It was a rhythmic thump, thump, thump.  Wanda made her way through the house, searching each room to see if she could find the source of it. Finally, she found her way into Clint’s little office and found him hitting his head repeatedly against the desk in front of him. She watched Clint carefully, trying to decide the best course of action here.

“I guess it’s not going well?” she finally asked.

Clint looked up and seemed to look through Wanda.  She began to wonder if he was suffering some kind of brain damage now and if she should insist that he go see a doctor. “It is not going well. It is slow torture. I made a terrible decision to take this job. I should not be allowed to pick my own assignments anymore. Save me from my own folly, Wanda.”

Wanda pulled a chair over next to him at the desk. “Oh, come on, Clin. It can’t be that bad.”

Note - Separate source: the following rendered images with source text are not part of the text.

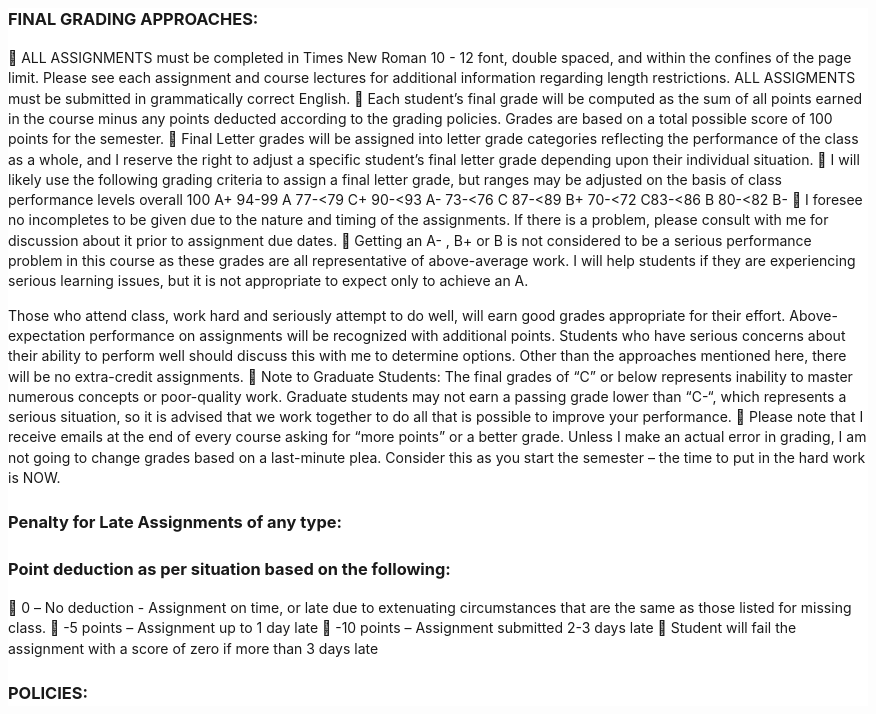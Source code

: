 ### FINAL GRADING APPROACHES:

 ALL ASSIGNMENTS must be completed in Times New Roman 10 - 12 font, double spaced, and
within the confines of the page limit. Please see each assignment and course lectures for
additional information regarding length restrictions. ALL ASSIGMENTS must be submitted in
grammatically correct English.
 Each student’s final grade will be computed as the sum of all points earned in the course minus
any points deducted according to the grading policies. Grades are based on a total possible
score of 100 points for the semester.
 Final Letter grades will be assigned into letter grade categories reflecting the performance of
the class as a whole, and I reserve the right to adjust a specific student’s final letter grade
depending upon their individual situation.
 I will likely use the following grading criteria to assign a final letter grade, but ranges may be
adjusted on the basis of class performance levels overall
100 A+
94-99 A 77-<79 C+
90-<93 A- 73-<76 C
87-<89 B+ 70-<72 C83-<86 B
80-<82 B-
 I foresee no incompletes to be given due to the nature and timing of the assignments. If there is
a problem, please consult with me for discussion about it prior to assignment due dates.
 Getting an A- , B+ or B is not considered to be a serious performance problem in this course as
these grades are all representative of above-average work. I will help students if they are
experiencing serious learning issues, but it is not appropriate to expect only to achieve an A.

Those who attend class, work hard and seriously attempt to do well, will earn good grades
appropriate for their effort. Above-expectation performance on assignments will be recognized
with additional points. Students who have serious concerns about their ability to perform well
should discuss this with me to determine options. Other than the approaches mentioned here,
there will be no extra-credit assignments.
 Note to Graduate Students: The final grades of “C” or below represents inability to master
numerous concepts or poor-quality work. Graduate students may not earn a passing grade
lower than “C-“, which represents a serious situation, so it is advised that we work together to
do all that is possible to improve your performance.
 Please note that I receive emails at the end of every course asking for “more points” or a
better grade. Unless I make an actual error in grading, I am not going to change grades based on
a last-minute plea. Consider this as you start the semester – the time to put in the hard work is
NOW.
### Penalty for Late Assignments of any type:

### Point deduction as per situation based on the following:

 0 – No deduction - Assignment on time, or late due to extenuating circumstances that are the
same as those listed for missing class.
 -5 points – Assignment up to 1 day late
 -10 points – Assignment submitted 2-3 days late
 Student will fail the assignment with a score of zero if more than 3 days late
### POLICIES:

Clint lifted the screen of his laptop, revealing more cascading windows then the computer should be able to run smoothly. “There are almost no online sources. Everything means that I have to go see the research in person. And it’s not like it’s all stored in a central library or a big exhibit that I can visit, but dozens of places in dozens of different locales all over the country. And it’s not like I’ve got plenty of time to do it.  This was a rush job—so they want a full, finalized article in one hundred and twenty days, which means that I have to have a workable draft to them in, probably nine or ten weeks, so I have to travel to enough of these locations for the article to be well informed, but also get the writing done and not get completely burned out over the next couple of months.  This is not going well, and I hate everything.”

Wanda blinked, reading a couple of the screens, before leaning back in her chair, sighing. “This is a rough one, Clint.”

“Don’t let me pick my jobs anymore, Wanda. Save me from my own stupidity,” Clint cried, slamming the laptop closed again and letting his head bang against the desk once more with a sickeningly solid thump.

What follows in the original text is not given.